As the first-term Florida senator's bid for the Republican presidential nomination enters what may be its twilight phase if he doesn't win his home state's primary on Tuesday, many in South Florida have been struck by how his traits, faults and political sympathies have been viewed on the national stage.

Things that grab attention on a national stage are often viewed differently in Miami, which takes pride in its bizarre crimes and carnivallike political culture.

“Miami's very forgiving of poor decision-making,” said Justin Wales, a local attorney and liberal political activist. “We built the city around it.”

Nearly all of the allegations thrown at Rubio — accusations of house-flipping, using the Republican Party credit card for lavish vacations, keeping close ties to a controversial politician — have been covered extensively by the local media. And residents have certainly raised questions and taken notice.

But Rubio's alleged foibles, some of which he denies and others which he says are overblown, don't compare with the stuff that becomes lore around here — the U.S. attorney who resigned after being accused of biting a stripper in the 1990s; the onetime county commissioner who fled to Australia a few years later to avoid questions about a prostitute, a crack den and his stolen Mercedes; the former city official under investigation for corruption who shot himself in the Miami Herald's lobby.

Even the ecology here is a little different.

“You can wake up on any given morning and find an alligator in your swimming pool,” said Jose Dante Parra, a Miami native. “It desensitizes us a little bit.

“The flip side of that is that other places might be so boring,” he added. “Just one story like the ones we have here in Miami would be remembered for a long time” if it happened in most other cities.

Politicians depend on those short memories, the fact that so many people here are tourists or move in or out from elsewhere.
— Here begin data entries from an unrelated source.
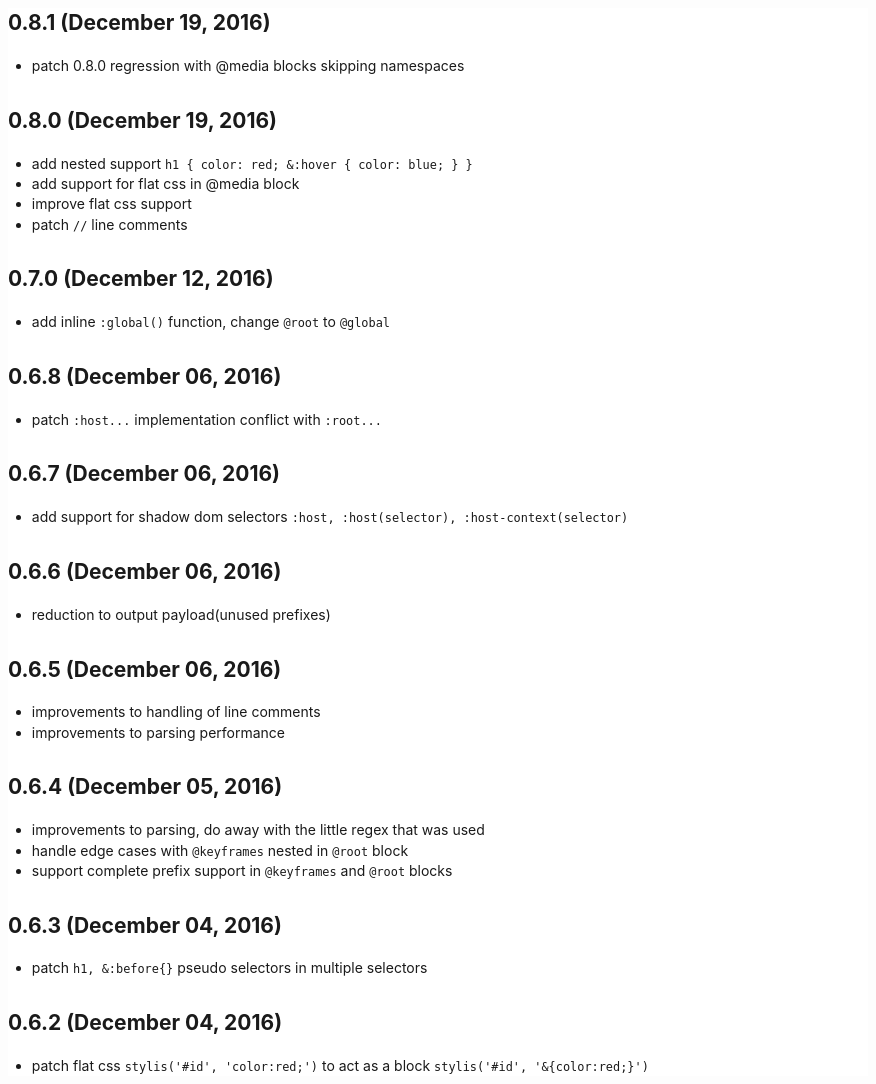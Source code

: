 ## 0.8.1 (December 19, 2016)

- patch 0.8.0 regression with @media blocks skipping namespaces

## 0.8.0 (December 19, 2016)

- add nested support `h1 { color: red; &:hover { color: blue; } }`
- add support for flat css in @media block
- improve flat css support
- patch `//` line comments

## 0.7.0 (December 12, 2016)

- add inline `:global()` function, change `@root` to `@global`

## 0.6.8 (December 06, 2016)

- patch `:host...` implementation conflict with `:root...`

## 0.6.7 (December 06, 2016)

- add support for shadow dom selectors `:host, :host(selector), :host-context(selector)`

## 0.6.6 (December 06, 2016)

- reduction to output payload(unused prefixes)

## 0.6.5 (December 06, 2016)

- improvements to handling of line comments
- improvements to parsing performance

## 0.6.4 (December 05, 2016)

- improvements to parsing, do away with the little regex that was used
- handle edge cases with `@keyframes` nested in `@root` block
- support complete prefix support in `@keyframes` and `@root` blocks

## 0.6.3 (December 04, 2016)

- patch `h1, &:before{}` pseudo selectors in multiple selectors

## 0.6.2 (December 04, 2016)

- patch flat css `stylis('#id', 'color:red;')` to act as a block `stylis('#id', '&{color:red;}')`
Another criticism Rubio has weathered on the campaign, that he has altered his talking points when he speaks with Spanish-language media, is a well-worn tactic here.

Alex Villalobos, a Republican former majority leader in the Florida Senate who has not endorsed anyone in the presidential race, said South Florida lawmakers routinely leave the House or Senate floor midway through a debate to call the Spanish-language radio station back home to claim credit for a bill they never passed or money that someone else secured.

“Within minutes, what I saw before my very eyes morphed into something else that never happened,” said Villalobos, now a lawyer-lobbyist. “The person who actually did it is still on the floor, and you're on the phone to take credit for it. You're on the phone to live radio.”

This city has long been populated by people who have come from all corners — New Yorkers, Latin Americans of all nationalities, Haitians, Jamaicans — to write their own narrative and create their own myths. Rubio did that, too, claiming for years that his parents were Cuban exiles fleeing Fidel Castro's regime, when in fact they came as immigrants before Castro took power.

Michael Colon, 33, forgave that transgression as well.

“People migrate for different reasons,” Colon said at his kiosk at Dolphin Mall.

Joe Cardona, who was born in Puerto Rico to Cuban parents, said the city's cultural mix gives residents their own cultural identity so that he identifies more as a Miamian than as a Cuban American.

“We all grew up in this quirky place,” Cardona said. “We're all a little Latino down here, and we're all a little Jewish down here, and we're all a little Haitian. It's inevitable.”